Retour sur l’édition 2023 du Hellfest, une édition riche au long de quatre très denses journées. Un tour d’horizon loin des polémiques « nationales » qui ont émergé cette année, le fameux retour de manivelle attendu après quelques années de montée en charge unanime un brin suspecte. Un tour d’horizon sous forme d’abécédaire et au plus près du ressenti de nos deux envoyés spéciaux sur cette édition, et de celui d’une bonne partie des 60000 autres spectateurs journaliers avec lui.


A comme Années 80

Biberonné à la culture pop des années 80 et usant de l’imagerie de fluo en vogue à l’époque, Coheed et Cambria nous a offert un cocktail sucré et énergique pour affronter la chaleur de l’après-midi. Et ce joli moment de metal prog est rehaussé par la belle voix claire de Claudio Sanchez.

 

B comme Band

Le Band, le groupe, c’est un peu la base du rock. Et par extension celle du metal. Les artistes d’abord qui se construisent autour d’amitiés et parfois de vies en commun. Habiter dans la même piaule (Guns’n’Roses) ou partager la promiscuité dans le tour bus (Metallica) ce n’est pas rien. Full of Hell fait partie de ceux-là.
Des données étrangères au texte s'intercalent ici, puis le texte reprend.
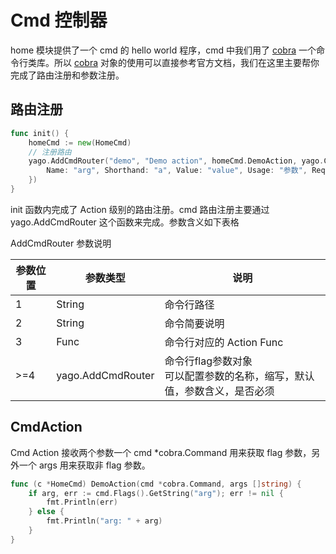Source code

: # Cmd 控制器

home 模块提供了一个 cmd 的 hello world 程序，cmd 中我们用了 [cobra](https://github.com/spf13/cobra) 一个命令行类库。所以 [cobra](https://github.com/spf13/cobra) 对象的使用可以直接参考官方文档，我们在这里主要帮你完成了路由注册和参数注册。

## 路由注册

```go
func init() {
	homeCmd := new(HomeCmd)
	// 注册路由
	yago.AddCmdRouter("demo", "Demo action", homeCmd.DemoAction, yago.CmdArg{
		Name: "arg", Shorthand: "a", Value: "value", Usage: "参数", Required: true,
	})
}
```

init 函数内完成了 Action 级别的路由注册。cmd 路由注册主要通过 yago.AddCmdRouter 这个函数来完成。参数含义如下表格

AddCmdRouter 参数说明

| 参数位置 | 参数类型 | 说明 |
| ------- | ------- | ------- |
| 1 | String | 命令行路径 |
| 2 | String | 命令简要说明 |
| 3 | Func | 命令行对应的 Action Func |
| >=4 | yago.AddCmdRouter | 命令行flag参数对象<br>可以配置参数的名称，缩写，默认值，参数含义，是否必须 |


## CmdAction

Cmd Action 接收两个参数一个 cmd *cobra.Command 用来获取 flag 参数，另外一个 args 用来获取非 flag 参数。

```go
func (c *HomeCmd) DemoAction(cmd *cobra.Command, args []string) {
	if arg, err := cmd.Flags().GetString("arg"); err != nil {
		fmt.Println(err)
	} else {
		fmt.Println("arg: " + arg)
	}
}

```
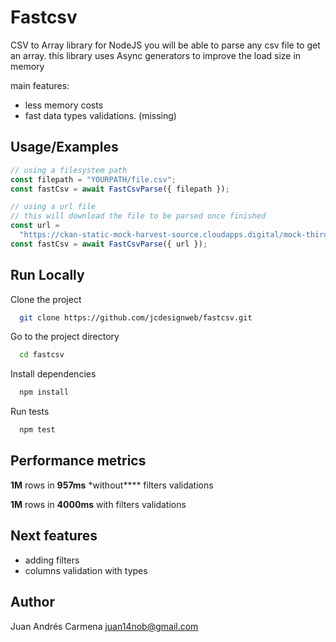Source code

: # Fastcsv

CSV to Array library for NodeJS
you will be able to parse any csv file to get an array.
this library uses Async generators to improve the load size in memory

main features:

- less memory costs
- fast data types validations. (missing)

## Usage/Examples

```javascript
// using a filesystem path
const filepath = "YOURPATH/file.csv";
const fastCsv = await FastCsvParse({ filepath });

// using a url file
// this will download the file to be parsed once finished
const url =
  "https://ckan-static-mock-harvest-source.cloudapps.digital/mock-third-party/example-dataset-1/all-categories-summary.csv";
const fastCsv = await FastCsvParse({ url });
```

## Run Locally

Clone the project

```bash
  git clone https://github.com/jcdesignweb/fastcsv.git

```

Go to the project directory

```bash
  cd fastcsv
```

Install dependencies

```bash
  npm install
```

Run tests

```bash
  npm test
```

## Performance metrics

**1M** rows in **957ms** \*without\*\*\*\* filters validations

**1M** rows in **4000ms** with filters validations

## Next features

- adding filters
- columns validation with types

## Author

Juan Andrés Carmena <juan14nob@gmail.com>
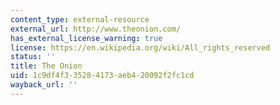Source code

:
 ```yaml
---
content_type: external-resource
external_url: http://www.theonion.com/
has_external_license_warning: true
license: https://en.wikipedia.org/wiki/All_rights_reserved
status: ''
title: The Onion
uid: 1c9df4f3-3528-4173-aeb4-20092f2fc1cd
wayback_url: ''
---
```


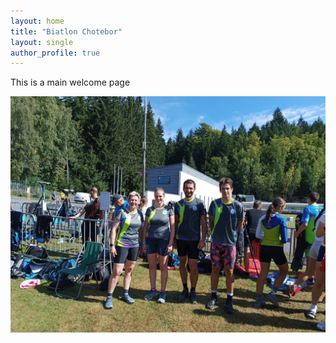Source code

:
 ```yaml
---
layout: home
title: "Biatlon Chotebor"
layout: single
author_profile: true
---
```


This is a main welcome page

![Alt text](/assets/images/gallery/tym/jablonec2025.jpg)

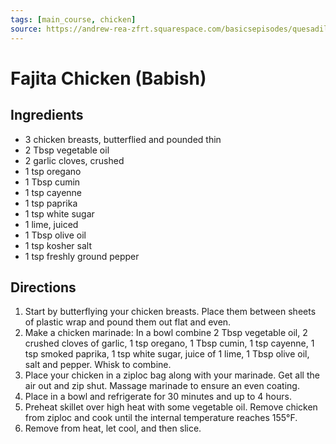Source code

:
 ```yaml
---
tags: [main_course, chicken]
source: https://andrew-rea-zfrt.squarespace.com/basicsepisodes/quesadillas
---
```


# Fajita Chicken (Babish)

## Ingredients

- 3 chicken breasts, butterflied and pounded thin
- 2 Tbsp vegetable oil
- 2 garlic cloves, crushed
- 1 tsp oregano
- 1 Tbsp cumin
- 1 tsp cayenne
- 1 tsp paprika
- 1 tsp white sugar
- 1 lime, juiced
- 1 Tbsp olive oil
- 1 tsp kosher salt
- 1 tsp freshly ground pepper

## Directions

1. Start by butterflying your chicken breasts. Place them between sheets of plastic wrap and pound them out flat and even.
2. Make a chicken marinade: In a bowl combine 2 Tbsp vegetable oil, 2 crushed cloves of garlic, 1 tsp oregano, 1 Tbsp cumin, 1 tsp cayenne, 1 tsp smoked paprika, 1 tsp white sugar, juice of 1 lime, 1 Tbsp olive oil, salt and pepper. Whisk to combine.
3. Place your chicken in a ziploc bag along with your marinade. Get all the air out and zip shut. Massage marinade to ensure an even coating.
4. Place in a bowl and refrigerate for 30 minutes and up to 4 hours.
5. Preheat skillet over high heat with some vegetable oil. Remove chicken from ziploc and cook until the internal temperature reaches 155°F.
6. Remove from heat, let cool, and then slice.
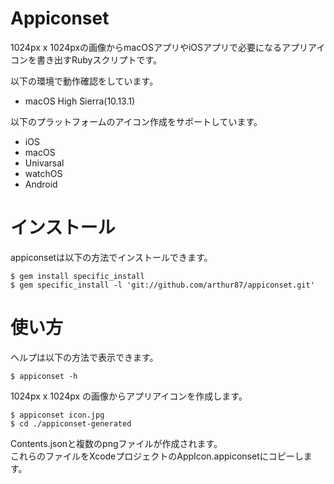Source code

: # Appiconset

1024px x 1024pxの画像からmacOSアプリやiOSアプリで必要になるアプリアイコンを書き出すRubyスクリプトです。

以下の環境で動作確認をしています。  
* macOS High Sierra(10.13.1)

以下のプラットフォームのアイコン作成をサポートしています。
* iOS
* macOS
* Univarsal
* watchOS
* Android

# インストール

appiconsetは以下の方法でインストールできます。

```
$ gem install specific_install
$ gem specific_install -l 'git://github.com/arthur87/appiconset.git'
```

# 使い方

ヘルプは以下の方法で表示できます。

```
$ appiconset -h
```


1024px x 1024px の画像からアプリアイコンを作成します。

```
$ appiconset icon.jpg
$ cd ./appiconset-generated
```

Contents.jsonと複数のpngファイルが作成されます。  
これらのファイルをXcodeプロジェクトのAppIcon.appiconsetにコピーします。
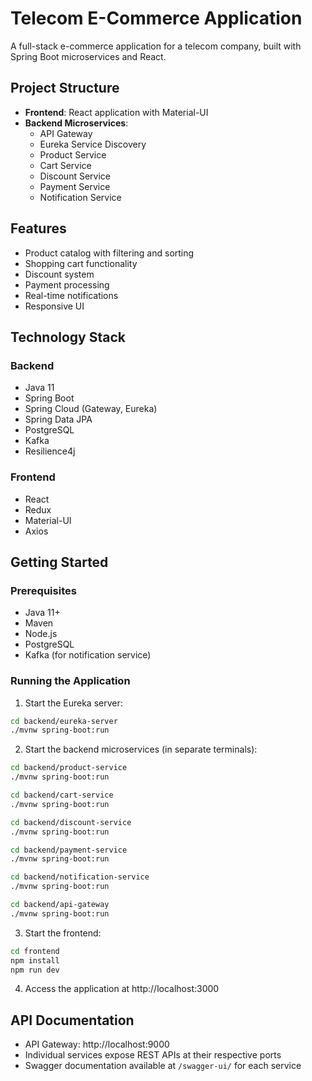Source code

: # Telecom E-Commerce Application

A full-stack e-commerce application for a telecom company, built with Spring Boot microservices and React.

## Project Structure

- **Frontend**: React application with Material-UI
- **Backend Microservices**:
  - API Gateway
  - Eureka Service Discovery
  - Product Service
  - Cart Service
  - Discount Service
  - Payment Service
  - Notification Service

## Features

- Product catalog with filtering and sorting
- Shopping cart functionality
- Discount system
- Payment processing
- Real-time notifications
- Responsive UI

## Technology Stack

### Backend
- Java 11
- Spring Boot
- Spring Cloud (Gateway, Eureka)
- Spring Data JPA
- PostgreSQL
- Kafka
- Resilience4j

### Frontend
- React
- Redux
- Material-UI
- Axios

## Getting Started

### Prerequisites
- Java 11+
- Maven
- Node.js
- PostgreSQL
- Kafka (for notification service)

### Running the Application

1. Start the Eureka server:
```bash
cd backend/eureka-server
./mvnw spring-boot:run
```

2. Start the backend microservices (in separate terminals):
```bash
cd backend/product-service
./mvnw spring-boot:run

cd backend/cart-service
./mvnw spring-boot:run

cd backend/discount-service
./mvnw spring-boot:run

cd backend/payment-service
./mvnw spring-boot:run

cd backend/notification-service
./mvnw spring-boot:run

cd backend/api-gateway
./mvnw spring-boot:run
```

3. Start the frontend:
```bash
cd frontend
npm install
npm run dev
```

4. Access the application at http://localhost:3000

## API Documentation

- API Gateway: http://localhost:9000
- Individual services expose REST APIs at their respective ports
- Swagger documentation available at `/swagger-ui/` for each service 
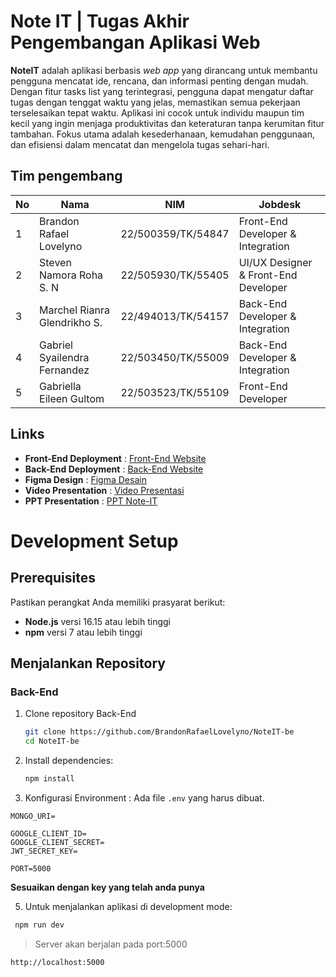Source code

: # Note IT | Tugas Akhir Pengembangan Aplikasi Web

**NoteIT** adalah aplikasi berbasis _web app_ yang dirancang untuk membantu pengguna mencatat ide, rencana, dan informasi penting dengan mudah. Dengan fitur tasks list yang terintegrasi, pengguna dapat mengatur daftar tugas dengan tenggat waktu yang jelas, memastikan semua pekerjaan terselesaikan tepat waktu. Aplikasi ini cocok untuk individu maupun tim kecil yang ingin menjaga produktivitas dan keteraturan tanpa kerumitan fitur tambahan. Fokus utama adalah kesederhanaan, kemudahan penggunaan, dan efisiensi dalam mencatat dan mengelola tugas sehari-hari.

## Tim pengembang

| No  | Nama                         | NIM                | Jobdesk                              |
| --- | ---------------------------- | ------------------ | ------------------------------------ |
| 1   | Brandon Rafael Lovelyno      | 22/500359/TK/54847 | Front-End Developer & Integration    |
| 2   | Steven Namora Roha S. N      | 22/505930/TK/55405 | UI/UX Designer & Front-End Developer |
| 3   | Marchel Rianra Glendrikho S. | 22/494013/TK/54157 | Back-End Developer & Integration     |
| 4   | Gabriel Syailendra Fernandez | 22/503450/TK/55009 | Back-End Developer & Integration     |
| 5   | Gabriella Eileen Gultom      | 22/503523/TK/55109 | Front-End Developer                  |

## Links

- **Front-End Deployment** : [Front-End Website](https://note-it-fe.vercel.app/)
- **Back-End Deployment** : [Back-End Website](https://note-it-be-zeta.vercel.app)
- **Figma Design** : [Figma Desain](https://www.figma.com/design/OWsAwdikljTOvgVEnQZD3Q/Desain-PAW?node-id=0-1&t=8VVIs1HcwGmWD9yh-1)
- **Video Presentation** : [Video Presentasi](https://drive.google.com/file/d/1EvjXQdPjF67bhIpd8YvZaIxjsBjlUPnE/view?usp=sharing)
- **PPT Presentation** : [PPT Note-IT](https://www.canva.com/design/DAGXj9EXjcU/shzw9hqgetAHDpnpd7I5Ig/edit?utm_content=DAGXj9EXjcU&utm_campaign=designshare&utm_medium=link2&utm_source=sharebutton)

# Development Setup

## Prerequisites  
Pastikan perangkat Anda memiliki prasyarat berikut:  
- **Node.js** versi 16.15 atau lebih tinggi  
- **npm** versi 7 atau lebih tinggi  

## Menjalankan Repository  

### Back-End  
1. Clone repository Back-End
   ```bash  
   git clone https://github.com/BrandonRafaelLovelyno/NoteIT-be
   cd NoteIT-be
   ```
2. Install dependencies:
   ```bash
   npm install
   ```

3. Konfigurasi Environment : 
Ada file `.env` yang harus dibuat.

```env
MONGO_URI=

GOOGLE_CLIENT_ID=
GOOGLE_CLIENT_SECRET=
JWT_SECRET_KEY=

PORT=5000
```
**Sesuaikan dengan key yang telah anda punya**

5. Untuk menjalankan aplikasi di development mode:
  ```bash
   npm run dev
```
> Server akan berjalan pada port:5000

```arduino
http://localhost:5000  
```
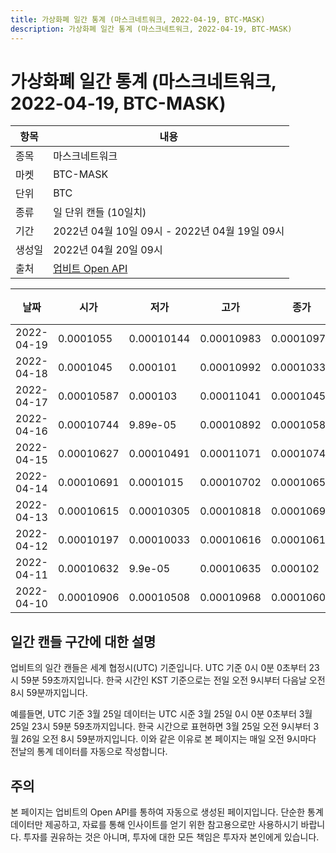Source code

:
```yaml
---
title: 가상화폐 일간 통계 (마스크네트워크, 2022-04-19, BTC-MASK)
description: 가상화폐 일간 통계 (마스크네트워크, 2022-04-19, BTC-MASK)
---
```



가상화폐 일간 통계 (마스크네트워크, 2022-04-19, BTC-MASK)
===

|항목|내용|
|--|--|
|종목|마스크네트워크|
|마켓|BTC-MASK|
|단위|BTC|
|종류|일 단위 캔들 (10일치)|
|기간|2022년 04월 10일 09시 - 2022년 04월 19일 09시|
|생성일|2022년 04월 20일 09시|
|출처|[업비트 Open API](https://docs.upbit.com)|


|날짜|시가|저가|고가|종가|비고|
|--|--|--|--|--|--|
|2022-04-19|0.0001055|0.00010144|0.00010983|0.00010979|    |
|2022-04-18|0.0001045|0.000101|0.00010992|0.00010332|    |
|2022-04-17|0.00010587|0.000103|0.00011041|0.00010451|    |
|2022-04-16|0.00010744|9.89e-05|0.00010892|0.00010586|    |
|2022-04-15|0.00010627|0.00010491|0.00011071|0.00010744|    |
|2022-04-14|0.00010691|0.0001015|0.00010702|0.00010653|    |
|2022-04-13|0.00010615|0.00010305|0.00010818|0.00010696|    |
|2022-04-12|0.00010197|0.00010033|0.00010616|0.00010616|    |
|2022-04-11|0.00010632|9.9e-05|0.00010635|0.000102|    |
|2022-04-10|0.00010906|0.00010508|0.00010968|0.00010605|    |


일간 캔들 구간에 대한 설명
---


업비트의 일간 캔들은 세계 협정시(UTC) 기준입니다. 
UTC 기준 0시 0분 0초부터 23시 59분 59초까지입니다. 
한국 시간인 KST 기준으로는 전일 오전 9시부터 다음날 오전 8시 59분까지입니다. 


예를들면, UTC 기준 3월 25일 데이터는 UTC 시준 3월 25일 0시 0분 0초부터 3월 25일 23시 59분 59초까지입니다. 
한국 시간으로 표현하면 3월 25일 오전 9시부터 3월 26일 오전 8시 59분까지입니다. 
이와 같은 이유로 본 페이지는 매일 오전 9시마다 전날의 통계 데이터를 자동으로 작성합니다. 


주의
---


본 페이지는 업비트의 Open API를 통하여 자동으로 생성된 페이지입니다. 
단순한 통계 데이터만 제공하고, 자료를 통해 인사이트를 얻기 위한 참고용으로만 사용하시기 바랍니다. 
투자를 권유하는 것은 아니며, 투자에 대한 모든 책임은 투자자 본인에게 있습니다. 
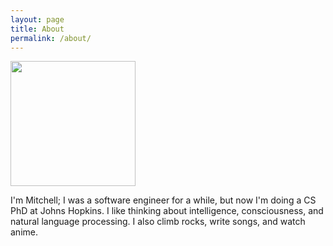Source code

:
 ```yaml
---
layout: page
title: About
permalink: /about/
---
```

<img widht="200px" height="200px" src="{{'/assets/profile.jpg' | absolute_url }}">

I'm Mitchell; I was a software engineer for a while, but now I'm doing a CS PhD at Johns Hopkins. I like thinking about intelligence, consciousness, and natural language processing. I also climb rocks, write songs, and watch anime.

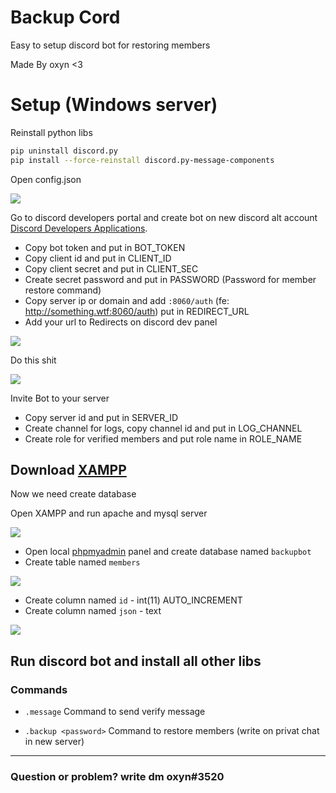 # Backup Cord

Easy to setup discord bot for restoring members

Made By oxyn <3

# Setup (Windows server)

 Reinstall python libs
```bash
pip uninstall discord.py
pip install --force-reinstall discord.py-message-components
```
 Open config.json

 ![](https://raw.githubusercontent.com/OxynDev/Backup-Cord/main/temp/config-1.png)

Go to discord developers portal and create bot on new discord alt account [Discord Developers Applications](https://discord.com/developers/applications).

- Copy bot token and put in BOT_TOKEN
- Copy client id and put in CLIENT_ID
- Copy client secret and put in CLIENT_SEC
- Create secret password and put in PASSWORD (Password for member restore command)
- Copy server ip or domain and add `:8060/auth` (fe: http://something.wtf:8060/auth) put in REDIRECT_URL
- Add your url to Redirects on discord dev panel

![](https://raw.githubusercontent.com/OxynDev/Backup-Cord/main/temp/discord-dev-2.png)


Do this shit

![](https://raw.githubusercontent.com/OxynDev/Backup-Cord/main/temp/discord-dev-1.png)

Invite Bot to your server

- Copy server id and put in SERVER_ID
- Create channel for logs, copy channel id and put in LOG_CHANNEL
- Create role for verified members and put role name in ROLE_NAME


Download [XAMPP](https://www.apachefriends.org/pl/download.html)
 ---
 Now we need create database
 
Open XAMPP and run  apache and mysql server

![](https://raw.githubusercontent.com/OxynDev/Backup-Cord/main/temp/xampp-1.png)

- Open local [phpmyadmin](http://localhost/phpmyadmin) panel and create database named `backupbot`
- Create table named  `members`

![](https://raw.githubusercontent.com/OxynDev/Backup-Cord/main/temp/phpma-1.png)

- Create column named  `id` - int(11) AUTO_INCREMENT
- Create column named  `json` - text

![](https://raw.githubusercontent.com/OxynDev/Backup-Cord/main/temp/phpma-2.png)

Run discord bot and install all other libs
---
### Commands
- `.message`
 Command to send verify message

- `.backup <password>`
 Command to restore members (write on privat chat in new server)

---
### Question or problem? write dm oxyn#3520
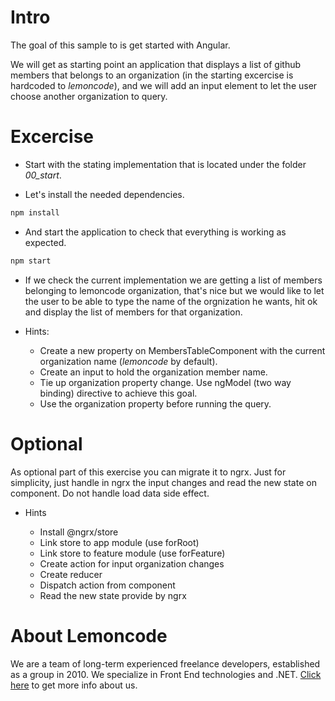 # Intro

The goal of this sample to is get started with Angular.

We will get as starting point an application that displays a list of github members that
belongs to an organization (in the starting excercise is hardcoded to _lemoncode_), and 
we will add an input element to let the user choose another organization to query.

# Excercise

- Start with the stating implementation that is located under the folder *00_start*.

- Let's install the needed dependencies.

```bash
npm install
```

- And start the application to check that everything is working as expected.

```bash
npm start
```

- If we check the current implementation we are getting a list of members belonging to lemoncode
organization, that's nice but we would like to let the user to be able to type the name of the 
orgnization he wants, hit ok and display the list of members for that organization.

- Hints:

  - Create a new property on MembersTableComponent with the current organization name (_lemoncode_ by default).
  - Create an input to hold the organization member name.
  - Tie up organization property change. Use ngModel (two way binding) directive to achieve this goal.
  - Use the organization property before running the query.

# Optional

As optional part of this exercise you can migrate it to ngrx. Just for simplicity, just handle in ngrx the input changes and read the new state on component. Do not handle load data side effect.

- Hints

    - Install @ngrx/store
    - Link store to app module (use forRoot)
    - Link store to feature module (use forFeature)
    - Create action for input organization changes
    - Create reducer
    - Dispatch action from component
    - Read the new state provide by ngrx

# About Lemoncode

We are a team of long-term experienced freelance developers, established as a group in 2010.
We specialize in Front End technologies and .NET. [Click here](http://lemoncode.net/services/en/#en-home) to get more info about us. 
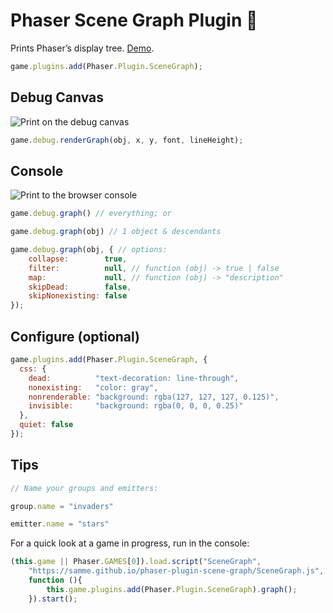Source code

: Phaser Scene Graph Plugin 👾
=========================

Prints Phaser’s display tree. [Demo](https://samme.github.io/phaser-plugin-scene-graph/).

```javascript
game.plugins.add(Phaser.Plugin.SceneGraph);
```

Debug Canvas
------------

![Print on the debug canvas](https://samme.github.io/phaser-plugin-scene-graph/screenshot1.png)

```javascript
game.debug.renderGraph(obj, x, y, font, lineHeight);
```

Console
-------

![Print to the browser console](https://samme.github.io/phaser-plugin-scene-graph/screenshot2.png)

```javascript
game.debug.graph() // everything; or

game.debug.graph(obj) // 1 object & descendants

game.debug.graph(obj, { // options:
    collapse:        true,
    filter:          null, // function (obj) -> true | false
    map:             null, // function (obj) -> "description"
    skipDead:        false,
    skipNonexisting: false
});
```

Configure (optional)
---------

```javascript
game.plugins.add(Phaser.Plugin.SceneGraph, {
  css: {
    dead:          "text-decoration: line-through",
    nonexisting:   "color: gray",
    nonrenderable: "background: rgba(127, 127, 127, 0.125)",
    invisible:     "background: rgba(0, 0, 0, 0.25)"
  },
  quiet: false
});
```

Tips
----

```javascript
// Name your groups and emitters:

group.name = "invaders"

emitter.name = "stars"
```

For a quick look at a game in progress, run in the console:

```javascript
(this.game || Phaser.GAMES[0]).load.script("SceneGraph",
    "https://samme.github.io/phaser-plugin-scene-graph/SceneGraph.js",
    function (){
        this.game.plugins.add(Phaser.Plugin.SceneGraph).graph();
    }).start();
```
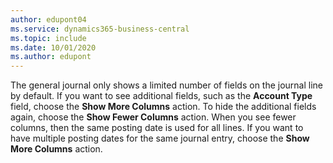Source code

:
 ```yaml
---
author: edupont04
ms.service: dynamics365-business-central  
ms.topic: include
ms.date: 10/01/2020
ms.author: edupont
---
```

The general journal only shows a limited number of fields on the journal line by default. If you want to see additional fields, such as the **Account Type** field, choose the **Show More Columns** action. To hide the additional fields again, choose the **Show Fewer Columns** action. When you see fewer columns, then the same posting date is used for all lines. If you want to have multiple posting dates for the same journal entry, choose the **Show More Columns** action.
On les sent soudés par le chaos et la rage de leur musique et il faut faire partie de la famille pour rester sous la tente. Un décapage garanti. Le Band c’est le public ensuite, le public qui mélange le groupe, la musique et une manière de vivre. Dans un autre genre musical la KISS Army, illustre bien cette notion de Band.

 

C comme Chant

Alternant le gros son heavy et les mélodies aux accents progressifs, Alter Bridge a offert un des moments de grâce infernale de ce Hellfest 2023. Et la voix de Myles Kennedy a illuminé par son chant clair les refrains repris par la foule. C’est bien fait, c’est beau, tranquille et sauvage à la fois.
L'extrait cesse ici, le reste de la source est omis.